Uma alternativa é o aprendizado mediado, uma forma de instrução centrada no estudante que não permite que eles vaguem sozinhos no processo de aprendizagem, mas introduz certa estrutura no processo. Neste trabalho, adotaremos os Ciclos de Aprendizagem (CA) que engajam os estudantes na construção e desenvolvimento de um modelo e na formação de conceitos de acordo com as normas da pesquisa científica. Entendese por conceito a "representação de um objeto pelo pensamento, por meio de suas características gerais" [3] e por modelo uma visão abstrata e simplificada de uma realidade complexa. O termo modelo conceituai pode ser utilizado para se referir a modelos que são representados por conceitos ou conceitos relacionados que são formados após um processo de concepção na mente. Um modelo mental pode ser entendido como uma representação de algo na mente.

Os métodos de engajamento interativos encontramse entre os métodos de ensino mais significativos. Um modo de fazer com que os alunos participem ativamente é a adoção do aprendizado mediado, ou seja, através de uma interação intensa entre o aluno e o professor, ou mediador. Um tipo de aprendizado mediado são os ciclos de aprendizagem (CA). Acredita-se que os CA fazem com que os alunos se engajem na construção de um modelo de acordo com as regras da pesquisa científica.

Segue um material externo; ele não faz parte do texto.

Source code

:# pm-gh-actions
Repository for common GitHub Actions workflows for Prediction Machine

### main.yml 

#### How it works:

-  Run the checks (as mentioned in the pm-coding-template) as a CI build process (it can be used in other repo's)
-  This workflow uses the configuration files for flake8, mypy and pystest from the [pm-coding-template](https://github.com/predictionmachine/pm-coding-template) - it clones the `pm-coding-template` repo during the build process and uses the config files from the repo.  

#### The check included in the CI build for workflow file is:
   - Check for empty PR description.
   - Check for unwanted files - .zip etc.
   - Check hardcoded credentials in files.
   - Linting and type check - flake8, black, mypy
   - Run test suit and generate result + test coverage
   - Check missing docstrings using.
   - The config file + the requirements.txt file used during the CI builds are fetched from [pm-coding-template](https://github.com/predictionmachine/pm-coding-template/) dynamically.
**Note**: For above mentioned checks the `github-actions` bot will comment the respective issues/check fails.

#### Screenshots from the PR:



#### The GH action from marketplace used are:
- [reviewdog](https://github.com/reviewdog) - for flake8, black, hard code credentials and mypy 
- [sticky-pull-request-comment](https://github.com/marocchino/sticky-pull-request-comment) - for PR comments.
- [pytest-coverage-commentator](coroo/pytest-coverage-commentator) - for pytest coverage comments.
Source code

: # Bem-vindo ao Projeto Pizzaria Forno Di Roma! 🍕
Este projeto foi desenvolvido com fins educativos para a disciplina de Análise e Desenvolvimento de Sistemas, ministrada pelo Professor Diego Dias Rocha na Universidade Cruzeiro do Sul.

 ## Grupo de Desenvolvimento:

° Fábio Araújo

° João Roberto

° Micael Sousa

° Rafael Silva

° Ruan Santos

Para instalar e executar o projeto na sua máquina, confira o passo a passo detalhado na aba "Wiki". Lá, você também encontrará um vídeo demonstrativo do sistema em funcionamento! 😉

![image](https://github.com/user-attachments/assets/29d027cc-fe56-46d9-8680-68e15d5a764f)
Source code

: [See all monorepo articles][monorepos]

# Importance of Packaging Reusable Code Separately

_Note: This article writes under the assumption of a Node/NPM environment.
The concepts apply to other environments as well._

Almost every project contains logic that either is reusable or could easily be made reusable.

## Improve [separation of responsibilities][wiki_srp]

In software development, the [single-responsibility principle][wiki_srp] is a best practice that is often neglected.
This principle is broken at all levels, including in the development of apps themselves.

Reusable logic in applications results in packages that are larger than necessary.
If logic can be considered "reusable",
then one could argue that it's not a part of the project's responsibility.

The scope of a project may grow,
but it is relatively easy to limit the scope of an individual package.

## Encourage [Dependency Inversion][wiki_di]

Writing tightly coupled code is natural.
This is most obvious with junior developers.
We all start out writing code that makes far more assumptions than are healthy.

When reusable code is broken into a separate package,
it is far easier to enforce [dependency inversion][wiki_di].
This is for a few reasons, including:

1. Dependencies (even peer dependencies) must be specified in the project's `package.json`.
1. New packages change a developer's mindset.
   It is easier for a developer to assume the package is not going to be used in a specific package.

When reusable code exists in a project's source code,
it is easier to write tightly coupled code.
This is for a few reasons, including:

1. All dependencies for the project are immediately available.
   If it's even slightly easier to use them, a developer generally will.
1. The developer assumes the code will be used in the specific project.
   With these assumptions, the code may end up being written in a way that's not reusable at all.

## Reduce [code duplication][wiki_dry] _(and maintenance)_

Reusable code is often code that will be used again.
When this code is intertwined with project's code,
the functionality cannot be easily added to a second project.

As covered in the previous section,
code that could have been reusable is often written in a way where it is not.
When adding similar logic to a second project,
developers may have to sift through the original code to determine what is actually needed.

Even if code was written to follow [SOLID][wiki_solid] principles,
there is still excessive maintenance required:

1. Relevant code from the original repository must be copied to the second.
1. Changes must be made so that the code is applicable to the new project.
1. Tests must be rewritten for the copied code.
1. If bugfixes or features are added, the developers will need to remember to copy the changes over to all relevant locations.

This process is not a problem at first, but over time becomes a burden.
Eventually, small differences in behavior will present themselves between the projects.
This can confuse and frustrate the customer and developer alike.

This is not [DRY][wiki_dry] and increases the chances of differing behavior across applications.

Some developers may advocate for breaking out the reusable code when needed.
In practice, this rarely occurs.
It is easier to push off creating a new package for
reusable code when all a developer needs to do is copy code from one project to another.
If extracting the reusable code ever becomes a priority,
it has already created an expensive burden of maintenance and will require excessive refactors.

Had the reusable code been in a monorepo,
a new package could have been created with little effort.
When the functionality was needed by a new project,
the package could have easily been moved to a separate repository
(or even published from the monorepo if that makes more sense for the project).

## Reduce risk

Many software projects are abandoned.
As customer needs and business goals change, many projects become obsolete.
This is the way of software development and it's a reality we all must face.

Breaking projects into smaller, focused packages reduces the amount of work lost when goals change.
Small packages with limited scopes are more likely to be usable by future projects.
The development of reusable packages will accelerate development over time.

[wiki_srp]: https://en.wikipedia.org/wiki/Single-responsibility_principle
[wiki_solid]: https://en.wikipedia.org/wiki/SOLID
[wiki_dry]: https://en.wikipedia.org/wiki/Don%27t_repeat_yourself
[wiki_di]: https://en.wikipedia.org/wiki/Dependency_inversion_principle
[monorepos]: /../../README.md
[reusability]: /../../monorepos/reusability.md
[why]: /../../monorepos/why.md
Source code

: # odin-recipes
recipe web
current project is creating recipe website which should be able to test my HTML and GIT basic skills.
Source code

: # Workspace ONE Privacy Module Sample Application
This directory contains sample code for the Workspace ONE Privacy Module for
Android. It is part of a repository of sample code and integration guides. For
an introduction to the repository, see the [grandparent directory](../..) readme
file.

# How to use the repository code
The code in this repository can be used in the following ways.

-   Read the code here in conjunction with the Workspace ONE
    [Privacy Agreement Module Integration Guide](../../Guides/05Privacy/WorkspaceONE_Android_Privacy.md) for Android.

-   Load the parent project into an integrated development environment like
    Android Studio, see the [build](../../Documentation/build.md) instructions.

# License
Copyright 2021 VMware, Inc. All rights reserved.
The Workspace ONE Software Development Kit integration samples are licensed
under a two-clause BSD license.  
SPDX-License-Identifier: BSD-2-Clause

Por uma questão de adaptação, nossas impressões acerca do mundo ao nosso redor se manifestam de modo majoritariamente visual. A visão é responsável por pelo menos 80% das informações adquiridas pelo ser humano [4]. Assim, no caso de alunos deficientes visuais, surgem várias questões: Como o aluno entenderá os conceitos apresentados em aula? Como vai compreender o conceito de luz? Como descrever os fenômenos de refração e reflexão da luz ?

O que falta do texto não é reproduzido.